WASHINGTON—On Dec. 21, the D.C. City Council voted to allow Mayor Muriel Bowser to continue evicting unhoused residents from encampments all over the city even after outrage from city residents and some councilmembers themselves.

The bill rejected by the council, introduced by Ward 1 councilmember Brianne Nadeau, would have prevented Bowser from clearing unhoused encampments from the start of hypothermia season up until April 1, 2022. The only exceptions would have been encampments that block public spaces, are located on school grounds or at a public playground, or have materials that pose a substantial health risk.

The vote on the bill had been postponed from earlier in December.

Nadeau’s bill would also have:

  • Stopped the creation of “no tent zones,” which criminalize homelessness, and reverse existing no tent zones until the end of hypothermia season;
  • Ensured the continuation of access to housing and services while restoring and/or maintaining encampment hygiene, sanitation, and promoting fire safety;
  • Stopped the use of police and heavy machinery to engage with encampments;
  • Make it harder (but not impossible) for the mayor to evict encampment residents during the winter, and;
  • Shifted D.C.’s encampment response to focus on housing and support rather than harm and displacement.

Bowser’s administration launched a program earlier in the fall to house residents that were living in encampments located in the NoMa underpasses around the intersection of 20/21st and E St. NW, and New Jersey and O St. Park NW.

Its primary objective was “to provide intensive case management and behavioral health/substance use services to encamped individuals while working to connect clients to appropriate housing opportunities.” In October, D.C. crews largely cleared out an encampment in NoMa until hitting an unhoused person in a tent with a small bulldozer.

The Way Home Campaign, a coalition of groups in D.C. fighting against homelessness, has been one of the most vocal voices in this struggle against the encampment evictions.

During Tuesday’s vote, they memorialized the more than 69 people who died without housing in D.C. in 2021 to commence National Homeless Person’s Memorial Day. In a statement issued after the failed vote, the campaign noted:

“While we are dismayed by yesterday’s vote, we are proud of how our community showed up.

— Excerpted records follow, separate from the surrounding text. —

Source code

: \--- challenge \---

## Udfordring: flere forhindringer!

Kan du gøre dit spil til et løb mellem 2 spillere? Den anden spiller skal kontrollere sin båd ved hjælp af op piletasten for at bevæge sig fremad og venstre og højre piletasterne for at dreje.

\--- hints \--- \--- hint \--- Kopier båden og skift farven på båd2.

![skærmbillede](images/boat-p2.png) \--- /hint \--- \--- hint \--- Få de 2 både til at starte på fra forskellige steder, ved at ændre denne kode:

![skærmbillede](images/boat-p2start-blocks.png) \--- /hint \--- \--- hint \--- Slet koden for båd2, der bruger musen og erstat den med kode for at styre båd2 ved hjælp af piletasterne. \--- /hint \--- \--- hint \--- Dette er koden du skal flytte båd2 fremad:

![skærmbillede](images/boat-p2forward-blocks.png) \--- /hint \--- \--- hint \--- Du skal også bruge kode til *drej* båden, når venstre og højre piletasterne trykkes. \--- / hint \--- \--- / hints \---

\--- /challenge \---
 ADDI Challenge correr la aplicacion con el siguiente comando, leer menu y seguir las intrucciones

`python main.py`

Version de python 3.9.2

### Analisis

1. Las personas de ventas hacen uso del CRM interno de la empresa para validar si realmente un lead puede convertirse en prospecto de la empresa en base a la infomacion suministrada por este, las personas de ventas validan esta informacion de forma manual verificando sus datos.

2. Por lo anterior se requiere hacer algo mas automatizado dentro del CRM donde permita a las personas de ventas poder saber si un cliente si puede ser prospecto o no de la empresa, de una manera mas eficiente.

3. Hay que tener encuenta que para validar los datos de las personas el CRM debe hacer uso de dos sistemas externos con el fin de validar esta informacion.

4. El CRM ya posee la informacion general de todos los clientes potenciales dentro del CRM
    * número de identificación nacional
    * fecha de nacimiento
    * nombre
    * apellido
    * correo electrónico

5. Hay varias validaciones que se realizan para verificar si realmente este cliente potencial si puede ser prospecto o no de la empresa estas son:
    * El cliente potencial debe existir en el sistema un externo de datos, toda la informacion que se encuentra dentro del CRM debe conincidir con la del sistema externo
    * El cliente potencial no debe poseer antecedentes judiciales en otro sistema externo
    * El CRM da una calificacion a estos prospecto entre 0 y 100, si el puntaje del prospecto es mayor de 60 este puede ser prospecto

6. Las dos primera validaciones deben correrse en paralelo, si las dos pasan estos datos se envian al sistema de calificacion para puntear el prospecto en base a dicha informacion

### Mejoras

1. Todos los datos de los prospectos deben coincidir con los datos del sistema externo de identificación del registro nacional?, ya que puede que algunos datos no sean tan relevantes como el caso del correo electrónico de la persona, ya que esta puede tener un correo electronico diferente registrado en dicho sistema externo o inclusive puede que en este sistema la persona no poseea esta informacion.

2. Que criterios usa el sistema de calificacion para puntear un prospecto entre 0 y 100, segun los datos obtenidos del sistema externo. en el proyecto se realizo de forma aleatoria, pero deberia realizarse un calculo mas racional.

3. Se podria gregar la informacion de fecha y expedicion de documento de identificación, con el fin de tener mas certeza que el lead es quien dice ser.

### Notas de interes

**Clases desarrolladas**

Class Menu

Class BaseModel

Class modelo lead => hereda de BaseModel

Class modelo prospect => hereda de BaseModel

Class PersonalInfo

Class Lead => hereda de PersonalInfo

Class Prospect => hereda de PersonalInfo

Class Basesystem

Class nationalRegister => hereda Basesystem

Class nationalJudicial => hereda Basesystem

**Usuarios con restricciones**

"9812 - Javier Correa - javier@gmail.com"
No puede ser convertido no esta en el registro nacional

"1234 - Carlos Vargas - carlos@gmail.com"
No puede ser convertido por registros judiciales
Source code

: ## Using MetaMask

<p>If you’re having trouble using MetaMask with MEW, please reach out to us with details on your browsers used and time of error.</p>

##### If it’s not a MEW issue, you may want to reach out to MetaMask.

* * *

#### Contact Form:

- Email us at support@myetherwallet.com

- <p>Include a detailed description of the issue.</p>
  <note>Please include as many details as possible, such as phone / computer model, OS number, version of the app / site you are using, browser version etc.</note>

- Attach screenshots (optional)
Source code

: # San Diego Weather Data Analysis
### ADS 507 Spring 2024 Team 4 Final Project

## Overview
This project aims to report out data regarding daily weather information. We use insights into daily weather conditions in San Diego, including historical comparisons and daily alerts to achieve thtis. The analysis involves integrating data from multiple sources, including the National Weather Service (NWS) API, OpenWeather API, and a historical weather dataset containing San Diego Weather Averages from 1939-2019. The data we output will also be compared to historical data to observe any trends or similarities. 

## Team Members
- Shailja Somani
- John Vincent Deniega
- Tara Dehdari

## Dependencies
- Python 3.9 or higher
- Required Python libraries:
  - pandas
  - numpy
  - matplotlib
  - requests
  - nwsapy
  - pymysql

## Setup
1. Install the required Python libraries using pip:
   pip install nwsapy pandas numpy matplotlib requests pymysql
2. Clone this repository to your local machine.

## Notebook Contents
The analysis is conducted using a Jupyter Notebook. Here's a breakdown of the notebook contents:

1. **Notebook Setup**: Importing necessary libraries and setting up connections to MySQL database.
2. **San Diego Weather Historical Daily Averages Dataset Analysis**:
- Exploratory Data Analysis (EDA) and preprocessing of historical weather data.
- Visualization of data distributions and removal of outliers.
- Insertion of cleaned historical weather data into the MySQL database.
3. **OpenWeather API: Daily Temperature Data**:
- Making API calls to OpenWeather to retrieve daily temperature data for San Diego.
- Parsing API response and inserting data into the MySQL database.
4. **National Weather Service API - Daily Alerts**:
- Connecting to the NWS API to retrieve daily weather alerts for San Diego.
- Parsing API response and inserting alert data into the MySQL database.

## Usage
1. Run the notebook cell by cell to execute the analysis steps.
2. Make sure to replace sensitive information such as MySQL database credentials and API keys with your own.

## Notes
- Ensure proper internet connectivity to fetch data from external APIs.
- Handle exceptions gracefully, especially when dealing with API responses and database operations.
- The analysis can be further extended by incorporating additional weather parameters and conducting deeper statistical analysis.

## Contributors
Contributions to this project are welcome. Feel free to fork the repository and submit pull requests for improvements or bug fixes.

Together, we forced the majority of the D.C. Council to go on record and say publicly that they are content to preserve a program that bulldozed a human and used 35+ police to evict an encampment over the guidance of dozens of local and national organizations.”

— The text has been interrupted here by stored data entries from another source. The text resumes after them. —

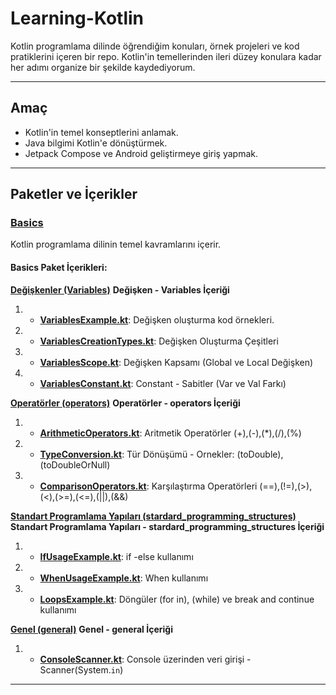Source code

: # Learning-Kotlin
Kotlin programlama dilinde öğrendiğim konuları, örnek projeleri ve kod pratiklerini içeren bir repo. Kotlin'in temellerinden ileri düzey konulara kadar her adımı organize bir şekilde kaydediyorum.

---

## **Amaç**
- Kotlin'in temel konseptlerini anlamak.  
- Java bilgimi Kotlin'e dönüştürmek.  
- Jetpack Compose ve Android geliştirmeye giriş yapmak.  

---

## **Paketler ve İçerikler**

### **[Basics](app/src/main/java/basics)**
Kotlin programlama dilinin temel kavramlarını içerir.

#### Basics Paket İçerikleri:
 **[Değişkenler (Variables)](app/src/main/java/basics/variables)**
 **Değişken - Variables İçeriği**
 
   1. - [**VariablesExample.kt**](app/src/main/java/basics/variables/VariablesExample.kt): Değişken oluşturma kod örnekleri.
   2. - [**VariablesCreationTypes.kt**](app/src/main/java/basics/variables/VariablesCreationTypes.kt): Değişken Oluşturma Çeşitleri
   3. - [**VariablesScope.kt**](app/src/main/java/basics/variables/VariablesScope.kt): Değişken Kapsamı (Global ve Local Değişken)
   4. - [**VariablesConstant.kt**](app/src/main/java/basics/variables/VariablesConstant.kt): Constant - Sabitler (Var ve Val Farkı)
        
**[Operatörler (operators)](app/src/main/java/basics/operators)**
 **Operatörler - operators İçeriği**
   1. - [**ArithmeticOperators.kt**](app/src/main/java/basics/operators/ArithmeticOperators.kt): Aritmetik Operatörler (+),(-),(*),(/),(%)
   2. - [**TypeConversion.kt**](app/src/main/java/basics/operators/TypeConversion.kt): Tür Dönüşümü - Ornekler: (toDouble), (toDoubleOrNull)
   3. - [**ComparisonOperators.kt**](app/src/main/java/basics/operators/ComparisonOperators.kt): Karşılaştırma Operatörleri (==),(!=),(>),(<),(>=),(<=),(||),(&&)

**[Standart Programlama Yapıları (stardard_programming_structures)](app/src/main/java/basics/stardard_programming_structures)**
 **Standart Programlama Yapıları - stardard_programming_structures İçeriği**
   1. - [**IfUsageExample.kt**](app/src/main/java/basics/stardard_programming_structures/IfUsageExample.kt): if -else kullanımı
   2. - [**WhenUsageExample.kt**](app/src/main/java/basics/stardard_programming_structures/WhenUsageExample.kt): When kullanımı
   3. - [**LoopsExample.kt**](app/src/main/java/basics/stardard_programming_structures/LoopsExample.kt): Döngüler (for in), (while) ve break and continue kullanımı

**[Genel (general)](app/src/main/java/basics/general)**
 **Genel - general İçeriği**
   1. - [**ConsoleScanner.kt**](app/src/main/java/basics/general/ConsoleScanner.kt): Console üzerinden veri girişi - Scanner(System.`in`)

---
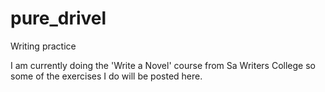 # pure_drivel
Writing practice

I am currently doing the 'Write a Novel' course from Sa Writers College so some of the exercises I do will be posted here.
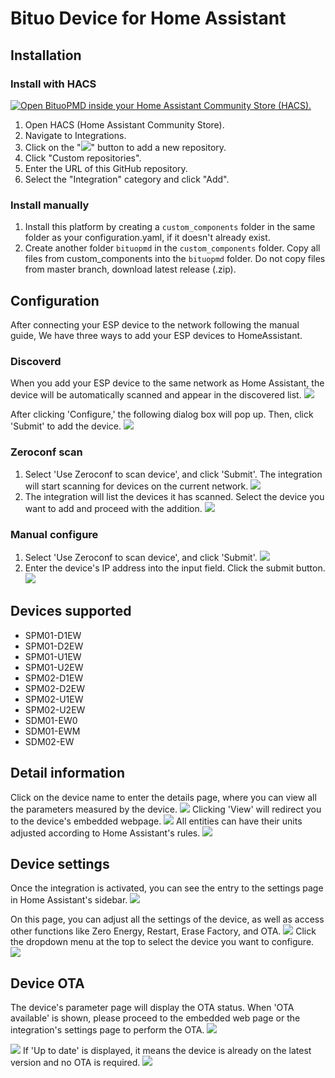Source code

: # Bituo Device for Home Assistant

## Installation

### Install with HACS 

[![Open BituoPMD inside your Home Assistant Community Store (HACS).](https://my.home-assistant.io/badges/hacs_repository.svg)](https://my.home-assistant.io/redirect/hacs_repository/?owner=Script0803&repository=bituopmd&category=integration)

1. Open HACS (Home Assistant Community Store).
2. Navigate to Integrations.
3. Click on the "![](/images/symbol-1.png)" button to add a new repository.
4. Click "Custom repositories".
5. Enter the URL of this GitHub repository.
6. Select the "Integration" category and click "Add".

### Install manually

1. Install this platform by creating a `custom_components` folder in the same folder as your configuration.yaml, if it doesn't already exist.
2. Create another folder `bituopmd` in the `custom_components` folder. Copy all files from custom_components into the `bituopmd` folder. Do not copy files from master branch, download latest release (.zip).

## Configuration

After connecting your ESP device to the network following the manual guide, We have three ways to add your ESP devices to HomeAssistant.

### Discoverd

When you add your ESP device to the same network as Home Assistant, the device will be automatically scanned and appear in the discovered list.
![](/images/discoverd.jpg)

After clicking 'Configure,' the following dialog box will pop up. Then, click 'Submit' to add the device.
![](/images/discoverd-config.jpg)

### Zeroconf scan

1. Select 'Use Zeroconf to scan device', and click 'Submit'. The integration will start scanning for devices on the current network.
![](/images/zeroconf-1.jpg)
2. The integration will list the devices it has scanned. Select the device you want to add and proceed with the addition.
![](/images/zeroconf-2.jpg)

### Manual configure

1. Select 'Use Zeroconf to scan device', and click 'Submit'.
![](/images/manual-1.jpg)
2. Enter the device's IP address into the input field. Click the submit button.
![](/images/manual-2.jpg)

## Devices supported
- SPM01-D1EW
- SPM01-D2EW
- SPM01-U1EW
- SPM01-U2EW
- SPM02-D1EW
- SPM02-D2EW
- SPM02-U1EW
- SPM02-U2EW
- SDM01-EW0
- SDM01-EWM
- SDM02-EW

## Detail information

Click on the device name to enter the details page, where you can view all the parameters measured by the device.
![](/images/interface-1.jpg)
Clicking 'View' will redirect you to the device's embedded webpage.
![](/images/interface-2.jpg)
All entities can have their units adjusted according to Home Assistant's rules.
![](/images/interface-3.jpg)

## Device settings

Once the integration is activated, you can see the entry to the settings page in Home Assistant's sidebar.
![](/images/UI-1.jpg)

On this page, you can adjust all the settings of the device, as well as access other functions like Zero Energy, Restart, Erase Factory, and OTA.
![](/images/UI-2.jpg)
Click the dropdown menu at the top to select the device you want to configure.
![](/images/UI-3.png)

## Device OTA
The device's parameter page will display the OTA status. When 'OTA available' is shown, please proceed to the embedded web page or the integration's settings page to perform the OTA.
![](/images/OTA-2.jpg)

![](/images/OTA-3.jpg)
If 'Up to date' is displayed, it means the device is already on the latest version and no OTA is required.
![](/images/OTA-1.jpg)
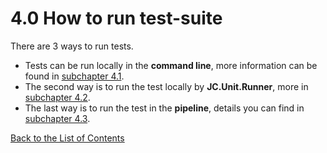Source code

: # 4.0 How to run test-suite

There are 3 ways to run tests.  
- Tests can be run locally in the **command line**, more information can be found in [subchapter 4.1](https://github.com/cernatery/JC.Tools/blob/main/JC.Unit/Documentation/4.1%20How%20to%20run%20test-suite%20locally%20in%20Command%20line.md).
- The second way is to run the test locally by **JC.Unit.Runner**, more in [subchapter 4.2](https://github.com/cernatery/JC.Tools/blob/main/JC.Unit/Documentation/4.2%20How%20to%20run%20test-suite%20locally%20using%20JC.Unit.Runner.md).
- The last way is to run the test in the **pipeline**, details you can find in [subchapter 4.3](https://github.com/cernatery/JC.Tools/blob/main/JC.Unit/Documentation/4.3%20How%20to%20run%20test-suite%20in%20the%20pipeline.md).

[Back to the List of Contents](0.&#32;List&#32;of&#32;Contents.md)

The Campaign noted their victories as well, which included a commitment from Mayor Bowser to not evict the encampments at 21st and E and 25th and Virginia, the two remaining sites of the CARE Pilot Program.

They’ve also managed to change the narrative of the CARE pilot program, educating the public about the harm of encampment evictions and raising awareness about the need to focus on housing without displacement and harm.

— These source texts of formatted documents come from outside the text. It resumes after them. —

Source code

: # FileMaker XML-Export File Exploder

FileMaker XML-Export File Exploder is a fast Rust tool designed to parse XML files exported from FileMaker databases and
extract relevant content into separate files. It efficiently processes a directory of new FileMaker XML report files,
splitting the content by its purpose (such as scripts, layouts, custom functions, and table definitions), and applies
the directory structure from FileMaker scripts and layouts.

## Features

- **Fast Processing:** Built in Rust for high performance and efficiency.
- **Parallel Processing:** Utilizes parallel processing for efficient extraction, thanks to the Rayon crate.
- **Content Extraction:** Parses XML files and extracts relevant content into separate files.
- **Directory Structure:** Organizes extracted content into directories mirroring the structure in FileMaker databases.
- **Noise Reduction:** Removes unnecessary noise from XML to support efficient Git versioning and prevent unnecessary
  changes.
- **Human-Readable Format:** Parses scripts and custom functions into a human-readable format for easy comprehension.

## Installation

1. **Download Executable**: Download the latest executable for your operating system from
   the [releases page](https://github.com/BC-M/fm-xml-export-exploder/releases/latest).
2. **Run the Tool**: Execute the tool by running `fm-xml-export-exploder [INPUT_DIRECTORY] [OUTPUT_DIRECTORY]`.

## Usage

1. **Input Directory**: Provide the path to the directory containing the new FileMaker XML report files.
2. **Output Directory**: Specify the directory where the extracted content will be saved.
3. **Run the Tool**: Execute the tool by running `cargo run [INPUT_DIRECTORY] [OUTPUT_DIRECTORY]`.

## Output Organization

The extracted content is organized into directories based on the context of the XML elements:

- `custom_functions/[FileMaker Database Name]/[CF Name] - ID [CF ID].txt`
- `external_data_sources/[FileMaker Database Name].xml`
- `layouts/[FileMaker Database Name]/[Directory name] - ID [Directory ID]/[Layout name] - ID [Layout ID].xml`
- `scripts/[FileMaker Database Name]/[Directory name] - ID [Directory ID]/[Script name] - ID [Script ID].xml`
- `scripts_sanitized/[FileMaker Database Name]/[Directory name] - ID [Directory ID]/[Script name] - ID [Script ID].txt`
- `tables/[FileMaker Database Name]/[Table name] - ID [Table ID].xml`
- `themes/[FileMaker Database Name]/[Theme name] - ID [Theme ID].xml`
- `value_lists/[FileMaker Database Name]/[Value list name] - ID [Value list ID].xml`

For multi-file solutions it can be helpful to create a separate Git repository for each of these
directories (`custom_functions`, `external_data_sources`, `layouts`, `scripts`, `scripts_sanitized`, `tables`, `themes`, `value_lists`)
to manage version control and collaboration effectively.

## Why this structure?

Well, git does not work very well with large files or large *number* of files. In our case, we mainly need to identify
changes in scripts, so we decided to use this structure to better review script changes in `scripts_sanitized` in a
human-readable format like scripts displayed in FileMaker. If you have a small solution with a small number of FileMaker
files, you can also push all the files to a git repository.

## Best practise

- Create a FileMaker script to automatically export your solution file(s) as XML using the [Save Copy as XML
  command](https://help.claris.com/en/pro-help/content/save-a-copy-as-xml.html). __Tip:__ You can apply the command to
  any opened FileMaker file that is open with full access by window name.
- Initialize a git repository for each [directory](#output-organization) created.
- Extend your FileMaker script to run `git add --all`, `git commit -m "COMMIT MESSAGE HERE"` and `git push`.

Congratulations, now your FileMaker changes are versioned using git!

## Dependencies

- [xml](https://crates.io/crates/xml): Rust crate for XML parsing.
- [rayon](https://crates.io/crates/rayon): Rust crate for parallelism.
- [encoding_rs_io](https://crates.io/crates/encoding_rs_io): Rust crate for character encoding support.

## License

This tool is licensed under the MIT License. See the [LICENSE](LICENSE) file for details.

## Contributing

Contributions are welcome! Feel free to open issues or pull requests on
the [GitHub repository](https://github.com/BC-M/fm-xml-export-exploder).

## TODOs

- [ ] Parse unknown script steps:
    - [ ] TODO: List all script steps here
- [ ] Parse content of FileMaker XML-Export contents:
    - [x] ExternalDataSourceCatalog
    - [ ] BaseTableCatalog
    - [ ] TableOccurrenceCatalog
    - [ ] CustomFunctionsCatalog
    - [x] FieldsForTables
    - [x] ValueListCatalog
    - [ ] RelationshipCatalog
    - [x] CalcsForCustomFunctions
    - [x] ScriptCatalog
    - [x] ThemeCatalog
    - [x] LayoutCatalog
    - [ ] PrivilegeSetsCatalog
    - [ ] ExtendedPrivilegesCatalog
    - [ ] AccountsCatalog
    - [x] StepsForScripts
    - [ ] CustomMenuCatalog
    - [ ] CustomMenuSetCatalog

It also took note of the power and influence it has built, showing the D.C. Council that “thousands of residents expect them to put the needs of unhoused residents first.”

The Campaign also said in its statement that this was a vote against racial justice, noting that “more than 85% of people [in D.C.] are Black.”

Councilmembers Nadeau, Janeese Lewis George, Trayon White, Robert White, and Elissa Silverman all voted “yes” on the resolution. January will mark the start of an election year in D.C., and activists and groups like The Way Home Campaign will be working to influence the mayoral or other D.C. government races.



Jamal Rich
Jamal Rich

Jamal Rich writes from Washington, D.C. where he is active with the Claudia Jones School for Political Education.